6. Develop the picture by first wetting it with distilled water, and then pouring over it a developer, consisting of one ounce of distilled water, two grains of pyrogallic acid, two scruples of glacial acetic acid, and a few drops of a weak solution of nitrate of silver. the image appears immediately, and very soon acquires the necessary intensity.

7. Fix the negative in the usual way, with a saturated solution of the hyposulphite soda or lime, and when dry, varnish it with spirit varnish.

Keene's Rapid Dry Process.

This is a modification of the Tannin Process, or Tannin and Honey Process. the characteristic difference is this:

After the plate is sensitized, it is not washed, but flowed immediately with equal parts of a filtered, fifteen grain per ounce solution of tannin and gum, the latter consisting of four ounces of picked gum-arabic, dissolved in eight ounces of rain-water. the collodion plate requires twice the time in the nitrate bath of an ordinary collodion plate.

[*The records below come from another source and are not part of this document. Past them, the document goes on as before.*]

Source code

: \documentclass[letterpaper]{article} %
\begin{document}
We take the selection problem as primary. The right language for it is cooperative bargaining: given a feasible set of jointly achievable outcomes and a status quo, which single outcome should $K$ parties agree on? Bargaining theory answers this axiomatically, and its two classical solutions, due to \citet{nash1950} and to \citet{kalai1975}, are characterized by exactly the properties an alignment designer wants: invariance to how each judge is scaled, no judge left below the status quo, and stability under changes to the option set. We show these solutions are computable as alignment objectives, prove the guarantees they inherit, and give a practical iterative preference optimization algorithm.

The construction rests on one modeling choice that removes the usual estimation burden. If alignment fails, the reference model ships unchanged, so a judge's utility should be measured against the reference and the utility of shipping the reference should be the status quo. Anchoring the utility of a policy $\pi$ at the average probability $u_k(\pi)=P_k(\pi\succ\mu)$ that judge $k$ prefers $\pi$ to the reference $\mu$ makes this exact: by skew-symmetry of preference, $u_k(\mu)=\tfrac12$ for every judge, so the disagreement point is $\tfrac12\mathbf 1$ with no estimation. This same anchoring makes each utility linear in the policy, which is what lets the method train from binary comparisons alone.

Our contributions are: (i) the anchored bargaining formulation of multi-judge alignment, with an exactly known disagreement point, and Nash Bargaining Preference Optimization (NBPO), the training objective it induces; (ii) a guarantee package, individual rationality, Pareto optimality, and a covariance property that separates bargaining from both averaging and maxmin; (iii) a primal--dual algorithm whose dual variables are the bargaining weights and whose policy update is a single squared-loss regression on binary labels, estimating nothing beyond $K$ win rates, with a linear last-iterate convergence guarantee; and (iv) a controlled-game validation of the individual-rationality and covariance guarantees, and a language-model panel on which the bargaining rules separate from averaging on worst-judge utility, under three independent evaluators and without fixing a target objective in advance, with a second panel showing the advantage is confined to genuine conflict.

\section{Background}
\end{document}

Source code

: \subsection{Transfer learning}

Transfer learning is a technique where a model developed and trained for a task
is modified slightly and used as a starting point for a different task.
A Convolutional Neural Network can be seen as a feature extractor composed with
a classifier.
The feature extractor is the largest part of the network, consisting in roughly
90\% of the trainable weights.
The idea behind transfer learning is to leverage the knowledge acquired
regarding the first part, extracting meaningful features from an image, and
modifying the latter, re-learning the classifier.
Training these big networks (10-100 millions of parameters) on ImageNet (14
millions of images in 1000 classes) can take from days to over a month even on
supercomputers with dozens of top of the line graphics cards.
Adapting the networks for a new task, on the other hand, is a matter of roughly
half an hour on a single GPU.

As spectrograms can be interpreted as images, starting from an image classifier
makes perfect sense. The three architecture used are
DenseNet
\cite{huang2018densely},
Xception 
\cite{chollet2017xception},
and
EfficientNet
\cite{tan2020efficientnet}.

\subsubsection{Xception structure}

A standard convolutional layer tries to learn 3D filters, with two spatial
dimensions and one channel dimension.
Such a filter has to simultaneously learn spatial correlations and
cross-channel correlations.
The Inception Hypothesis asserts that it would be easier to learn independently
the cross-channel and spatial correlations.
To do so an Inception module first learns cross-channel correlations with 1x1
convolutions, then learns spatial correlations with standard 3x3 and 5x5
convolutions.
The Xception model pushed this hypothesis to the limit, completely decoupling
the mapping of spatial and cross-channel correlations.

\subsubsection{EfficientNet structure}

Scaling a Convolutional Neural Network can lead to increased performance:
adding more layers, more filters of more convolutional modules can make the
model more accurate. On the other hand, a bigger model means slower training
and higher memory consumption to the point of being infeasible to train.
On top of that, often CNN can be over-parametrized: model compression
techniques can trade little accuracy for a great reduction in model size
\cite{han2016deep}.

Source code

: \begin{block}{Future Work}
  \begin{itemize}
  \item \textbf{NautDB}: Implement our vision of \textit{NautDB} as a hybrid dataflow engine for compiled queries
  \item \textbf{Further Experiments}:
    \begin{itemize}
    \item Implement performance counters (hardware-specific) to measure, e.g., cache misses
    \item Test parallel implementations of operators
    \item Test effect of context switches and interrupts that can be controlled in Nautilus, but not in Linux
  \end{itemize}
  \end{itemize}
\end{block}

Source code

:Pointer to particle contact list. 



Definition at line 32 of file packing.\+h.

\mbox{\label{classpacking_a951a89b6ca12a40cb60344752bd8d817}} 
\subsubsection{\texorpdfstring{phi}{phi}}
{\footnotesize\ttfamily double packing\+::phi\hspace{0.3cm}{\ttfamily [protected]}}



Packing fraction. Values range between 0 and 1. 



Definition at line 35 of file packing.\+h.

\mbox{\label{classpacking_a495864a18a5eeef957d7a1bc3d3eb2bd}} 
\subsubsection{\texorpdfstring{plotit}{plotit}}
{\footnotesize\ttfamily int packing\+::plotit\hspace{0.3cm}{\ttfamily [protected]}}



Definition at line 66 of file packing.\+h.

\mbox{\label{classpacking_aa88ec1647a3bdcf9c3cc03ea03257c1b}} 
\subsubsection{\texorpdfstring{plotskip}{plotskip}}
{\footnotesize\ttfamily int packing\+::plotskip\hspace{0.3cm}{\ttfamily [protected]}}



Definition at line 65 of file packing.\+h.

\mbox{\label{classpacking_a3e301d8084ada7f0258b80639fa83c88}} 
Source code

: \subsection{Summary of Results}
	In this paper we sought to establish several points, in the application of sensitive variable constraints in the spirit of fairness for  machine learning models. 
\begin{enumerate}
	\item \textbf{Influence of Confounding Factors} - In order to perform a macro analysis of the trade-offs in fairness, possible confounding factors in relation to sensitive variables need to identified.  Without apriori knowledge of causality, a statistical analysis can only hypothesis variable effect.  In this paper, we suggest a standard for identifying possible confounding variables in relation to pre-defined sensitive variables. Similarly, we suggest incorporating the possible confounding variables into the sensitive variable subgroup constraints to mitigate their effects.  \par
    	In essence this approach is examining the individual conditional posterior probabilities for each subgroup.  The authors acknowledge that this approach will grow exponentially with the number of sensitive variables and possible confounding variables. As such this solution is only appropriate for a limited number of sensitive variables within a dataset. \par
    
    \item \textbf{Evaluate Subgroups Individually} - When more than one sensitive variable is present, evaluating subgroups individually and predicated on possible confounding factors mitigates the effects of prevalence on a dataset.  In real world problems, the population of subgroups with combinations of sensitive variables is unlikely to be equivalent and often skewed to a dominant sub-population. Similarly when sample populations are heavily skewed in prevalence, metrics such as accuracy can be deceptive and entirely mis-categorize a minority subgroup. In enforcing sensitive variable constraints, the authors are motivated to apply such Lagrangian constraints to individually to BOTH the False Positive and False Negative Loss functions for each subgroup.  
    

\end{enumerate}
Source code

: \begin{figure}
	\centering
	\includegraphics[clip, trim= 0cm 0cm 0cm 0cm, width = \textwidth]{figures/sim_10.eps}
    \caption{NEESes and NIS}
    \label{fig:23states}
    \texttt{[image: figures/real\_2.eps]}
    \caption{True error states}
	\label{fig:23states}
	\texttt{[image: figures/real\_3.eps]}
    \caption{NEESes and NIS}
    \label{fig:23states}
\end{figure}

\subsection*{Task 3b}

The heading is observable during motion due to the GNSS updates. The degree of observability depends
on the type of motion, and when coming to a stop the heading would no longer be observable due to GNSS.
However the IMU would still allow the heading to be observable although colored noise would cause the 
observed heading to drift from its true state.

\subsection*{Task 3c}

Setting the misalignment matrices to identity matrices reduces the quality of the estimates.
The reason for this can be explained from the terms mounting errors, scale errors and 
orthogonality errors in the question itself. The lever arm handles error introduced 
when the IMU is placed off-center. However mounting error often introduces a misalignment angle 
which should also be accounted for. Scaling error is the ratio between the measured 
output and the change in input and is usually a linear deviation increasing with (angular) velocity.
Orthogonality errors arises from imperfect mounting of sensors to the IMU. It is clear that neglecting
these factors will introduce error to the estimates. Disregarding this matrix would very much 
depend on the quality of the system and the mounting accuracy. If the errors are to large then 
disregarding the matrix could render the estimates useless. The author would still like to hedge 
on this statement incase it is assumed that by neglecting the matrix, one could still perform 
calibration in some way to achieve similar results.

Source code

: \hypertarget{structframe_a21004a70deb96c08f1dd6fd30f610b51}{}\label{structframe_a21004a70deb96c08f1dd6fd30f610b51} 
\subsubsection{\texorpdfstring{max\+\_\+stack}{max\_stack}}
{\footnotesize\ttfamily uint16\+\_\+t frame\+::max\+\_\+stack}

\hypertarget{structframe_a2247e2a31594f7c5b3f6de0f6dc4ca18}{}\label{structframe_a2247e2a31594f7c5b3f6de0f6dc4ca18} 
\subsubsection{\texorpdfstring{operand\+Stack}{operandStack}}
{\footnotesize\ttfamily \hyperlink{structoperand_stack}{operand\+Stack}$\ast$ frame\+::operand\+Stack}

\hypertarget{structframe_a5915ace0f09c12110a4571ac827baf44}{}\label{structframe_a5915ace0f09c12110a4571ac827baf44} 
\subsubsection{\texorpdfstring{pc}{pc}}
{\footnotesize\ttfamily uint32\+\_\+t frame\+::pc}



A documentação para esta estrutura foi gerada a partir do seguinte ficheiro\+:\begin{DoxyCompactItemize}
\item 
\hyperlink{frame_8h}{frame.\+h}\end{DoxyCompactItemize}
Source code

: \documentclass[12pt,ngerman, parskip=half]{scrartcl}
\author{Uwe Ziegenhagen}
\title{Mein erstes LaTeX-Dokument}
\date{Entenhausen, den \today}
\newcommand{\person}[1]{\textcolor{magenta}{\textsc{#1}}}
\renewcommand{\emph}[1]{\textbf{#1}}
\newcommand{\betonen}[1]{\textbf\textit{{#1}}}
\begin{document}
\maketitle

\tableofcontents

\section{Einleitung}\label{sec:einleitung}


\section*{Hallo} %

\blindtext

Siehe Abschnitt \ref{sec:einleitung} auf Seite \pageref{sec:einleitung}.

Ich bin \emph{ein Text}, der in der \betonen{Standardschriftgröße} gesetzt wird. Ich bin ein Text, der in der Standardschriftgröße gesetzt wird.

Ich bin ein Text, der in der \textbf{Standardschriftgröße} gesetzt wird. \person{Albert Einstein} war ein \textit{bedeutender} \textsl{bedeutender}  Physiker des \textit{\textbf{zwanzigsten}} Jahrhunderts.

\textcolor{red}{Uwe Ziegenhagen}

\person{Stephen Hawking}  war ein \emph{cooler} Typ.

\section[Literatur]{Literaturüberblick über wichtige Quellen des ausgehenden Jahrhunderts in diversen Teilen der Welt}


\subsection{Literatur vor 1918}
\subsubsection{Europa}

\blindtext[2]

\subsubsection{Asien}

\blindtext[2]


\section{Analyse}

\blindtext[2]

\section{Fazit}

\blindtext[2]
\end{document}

When removed from the bath, drain a few moments and flow it with the preservative mixture bountifully, as with collodion, tilting the plate, so that the tannin solution flows from the right upper corner to the left upper corner, then to the left lower corner, and finally to the right lower corner, and then along with the excess of water off at this corner. Repeat the operation once or twice. the last lot can be used for the first of the next plate. the plate is then drained, washed and dried. It is said to be almost as sensitive as a wet collodion plate. It is soaked in distilled or rain-water before it is developed. It is fixed and developed like any other tannin plate.